So I’ve been running some installs with Rawhide images lately, and the anaconda team has already landed some really nice changes to the partitioning workflow which I think will make some of those unhappy with newUI…less unhappy. So here, take a look at them!
Here’s the first shiny new change: this is the ‘disk selection’ screen, the first one you see after clicking Installation Destination. You can see that we’ve merged in most of the choices that used to be on the Installation Options pop-up after you finished this screen.
So what happens?
If you pick Automatically configure partitioning, don’t check the I would like to make additional space available box, and you have sufficient space on your chosen disks, then when you click Done you’re really done: we’ll go ahead and configure automatic partitioning to the free space on your selected disks.
If you do the same but you do check I would like to make additional space available, you get the Reclaim Space dialog as usual, where you can delete or shrink existing partitions. If you don’t check I would like to make additional space available, but you don’t have sufficient space for an install, you’ll see a simplified version of Installation Options which just advises you of the problem and offers to let you go to Reclaim Space, or cancel back out and maybe change your software selection or pick a different disk.
If you pick I will configure partitioning, you’re now on the highway straight to custom partitioning: I would like to make additional space available gets greyed out as it’s a no-op (you have complete control in the custom partitioning screen), and when you click Done, you’ll be taken straight to the custom partitioning screen.
I’m a big fan of this change – it keeps the basic workflow and all the choices you previously had, while making the whole thing more efficient, and solving the problem we had where people were looking at this screen and wondering where the partitioning choices are. I know some people hate that the button is labelled Done, and we’re still considering whether to do something about that, but hopefully the fact that the partitioning strategy choices are right here on this screen now makes it obvious what’s going on.
But wait! There’s more!
This one I’m a really big fan of. Previously, if you did something wrong in custom partitioning and managed to come up with a layout we thought was invalid – which happens rather more than it used to, now people are getting used to the ins and outs of UEFI – what happened was a bit baroque. The custom partitioning spoke would let you out without a complaint, but when you landed back at the hub, you’d see that the Installation Destination spoke was in an error condition, saying “Error checking storage configuration” – but it still didn’t tell you what the error was. You had to click to go back into the spoke, then click on an orange bar at the bottom of the screen, and then it told you what the error was. It all seemed a bit like Where’s Waldo. In theoretical terms it all made sense – the idea was that error checking was done async and always indicated through the spoke status – but it felt rather weird in this particular case.

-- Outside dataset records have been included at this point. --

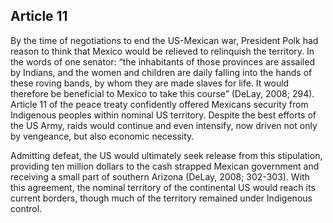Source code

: ## Article 11

By the time of negotiations to end the US-Mexican war, President Polk had reason to think that Mexico would be relieved to relinquish the territory. In the words of one senator: “the inhabitants of those provinces are assailed by Indians, and the women and children are daily falling into the hands of these roving bands, by whom they are made slaves for life. It would therefore be beneficial to Mexico to take this course” (DeLay, 2008; 294). Article 11 of the peace treaty confidently offered Mexicans security from Indigenous peoples within nominal US territory. Despite the best efforts of the US Army, raids would continue and even intensify, now driven not only by vengeance, but also economic necessity.

Admitting defeat, the US would ultimately seek release from this stipulation, providing ten million dollars to the cash strapped Mexican government and receiving a small part of southern Arizona (DeLay, 2008; 302-303). With this agreement, the nominal territory of the continental US would reach its current borders, though much of the territory remained under Indigenous control.
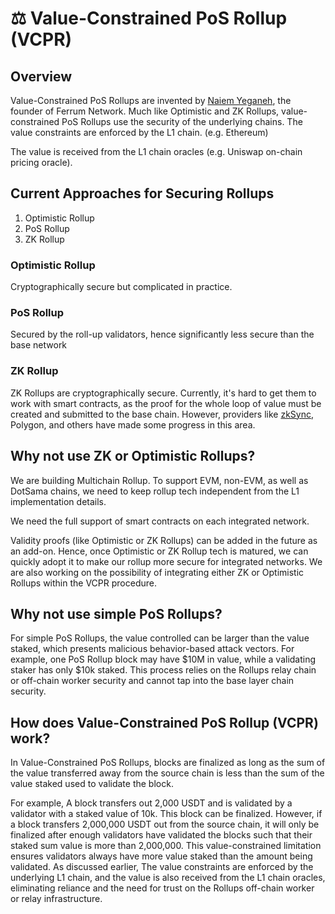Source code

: # ⚖ Value-Constrained PoS Rollup (VCPR)

## Overview

Value-Constrained PoS Rollups are invented by [Naiem Yeganeh](http://127.0.0.1:5000/u/rJ7jDJJY9khFwQtRT8XsXqTe8Tn1 "mention"), the founder of Ferrum Network. Much like Optimistic and ZK Rollups, value-constrained PoS Rollups use the security of the underlying chains. The value constraints are enforced by the L1 chain. (e.g. Ethereum)

The value is received from the L1 chain oracles (e.g. Uniswap on-chain pricing oracle).

## Current Approaches for Securing Rollups

1. Optimistic Rollup
2. PoS Rollup
3. ZK Rollup

### Optimistic Rollup

Cryptographically secure but complicated in practice.

### PoS Rollup

Secured by the roll-up validators, hence significantly less secure than the base network

### ZK Rollup

ZK Rollups are cryptographically secure. Currently, it's hard to get them to work with smart contracts, as the proof for the whole loop of value must be created and submitted to the base chain. However, providers like [zkSync](https://zksync.io/), Polygon, and others have made some progress in this area.&#x20;

## Why not use ZK or Optimistic Rollups?

We are building Multichain Rollup. To support EVM, non-EVM, as well as DotSama chains, we need to keep rollup tech independent from the L1 implementation details.

We need the full support of smart contracts on each integrated network.

Validity proofs (like Optimistic or ZK Rollups) can be added in the future as an add-on. Hence, once Optimistic or ZK Rollup tech is matured, we can quickly adopt it to make our rollup more secure for integrated networks. We are also working on the possibility of integrating either ZK or Optimistic Rollups within the VCPR procedure.&#x20;

## Why not use simple PoS Rollups?

For simple PoS Rollups, the value controlled can be larger than the value staked, which presents malicious behavior-based attack vectors. For example, one PoS Rollup block may have $10M in value, while a validating staker has only $10k staked. This process relies on the Rollups relay chain or off-chain worker security and cannot tap into the base layer chain security.

## How does Value-Constrained PoS Rollup (VCPR) work?

In Value-Constrained PoS Rollups, blocks are finalized as long as the sum of the value transferred away from the source chain is less than the sum of the value staked used to validate the block.

For example, A block transfers out 2,000 USDT and is validated by a validator with a staked value of 10k. This block can be finalized. However, if a block transfers 2,000,000 USDT out from the source chain, it will only be finalized after enough validators have validated the blocks such that their staked sum value is more than 2,000,000. This value-constrained limitation ensures validators always have more value staked than the amount being validated. As discussed earlier, The value constraints are enforced by the underlying L1 chain, and the value is also received from the L1 chain oracles, eliminating reliance and the need for trust on the Rollups off-chain worker or relay infrastructure.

Now, the storage validity check is run when you click Done on the custom partitioning screen, and if it hits a warning or an error, it pops up an orange bar right away – just as you see in the screenshot. You can click on the orange bar to see the errors right there, without all the running around in circles.
Now, ten points to anyone who can guess what the intentional mistake here was without looking at the next screenshot…

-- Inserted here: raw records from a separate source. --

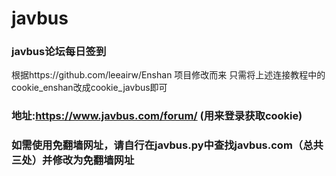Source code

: # javbus
### javbus论坛每日签到 <br>
根据https://github.com/leeairw/Enshan 项目修改而来
只需将上述连接教程中的cookie_enshan改成cookie_javbus即可
### 地址:https://www.javbus.com/forum/ (用来登录获取cookie)
### 如需使用免翻墙网址，请自行在javbus.py中查找javbus.com（总共三处）并修改为免翻墙网址
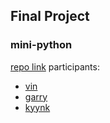 ## Final Project
### mini-python
[repo link](https://github.com/garry911128/mini-python)
participants: 
- [vin](https://github.com/Vghxv)
- [garry](https://github.com/garry911128)
- [kyynk](https://github.com/kyynk)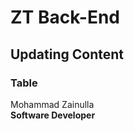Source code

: # ZT Back-End

## Updating Content

### Table

Mohammad Zainulla<br />
**Software Developer**<br />

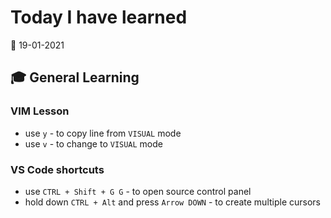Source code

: # Today I have learned

:calendar: 19-01-2021

## :mortar_board: General Learning

### VIM Lesson

- use `y` - to copy line from `VISUAL` mode
- use `v` - to change to `VISUAL` mode

### VS Code shortcuts

- use `CTRL + Shift + G G` - to open source control panel
- hold down `CTRL + Alt` and press `Arrow DOWN` - to create multiple cursors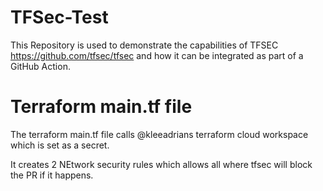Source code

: # TFSec-Test

This Repository is used to demonstrate the capabilities of TFSEC https://github.com/tfsec/tfsec and how it can be integrated as part of a GitHub Action.

# Terraform main.tf file
The terraform main.tf file calls @kleeadrians terraform cloud workspace which is set as a secret. 

It creates 2 NEtwork security rules which allows all where tfsec will block the PR if it happens.

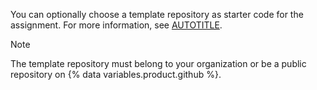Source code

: You can optionally choose a template repository as starter code for the assignment. For more information, see [AUTOTITLE](/education/manage-coursework-with-github-classroom/teach-with-github-classroom/create-an-assignment-from-a-template-repository).

> [!NOTE]
> The template repository must belong to your organization or be a public repository on {% data variables.product.github %}.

…yep, that “test_uefi” in the window title is the giveaway. This is a UEFI virtual machine, and if you didn’t fall asleep halfway through that last blog post, you’ll no doubt have noticed that the layout I created is missing an EFI system partition.
Now to toot my own horn a bit…if you’ve ever walked into this bear trap yourself, you may remember that the error message Fedora gave you (once you found it) was a bit…unhelpful. It said “you have not created a bootloader stage1 target device”. This was technically correct, but pretty difficult to interpret.
Let’s take a look at what it says now! Here’s what you see if you fail the custom partitioning test and click on the error bar:
That’s a bit better, right? Of course, this error is UEFI-specific – you only see it if you’re doing a UEFI install. We can write specific error messages for each of the other ‘platforms’ anaconda recognizes too, explaining the most likely cause of stage1 bootloader failure on those platforms.
The fact that anaconda isn’t visible in the background is some kind of Rawhide bug I need to get around to investigating – whenever some kind of dialog pops up over anaconda in current Rawhide images, anaconda itself disappears until you close the dialog.
There’s also some cool work going on with the keyboard spoke right now, and all sorts of other things. I’m getting excited for Fedora 21 already!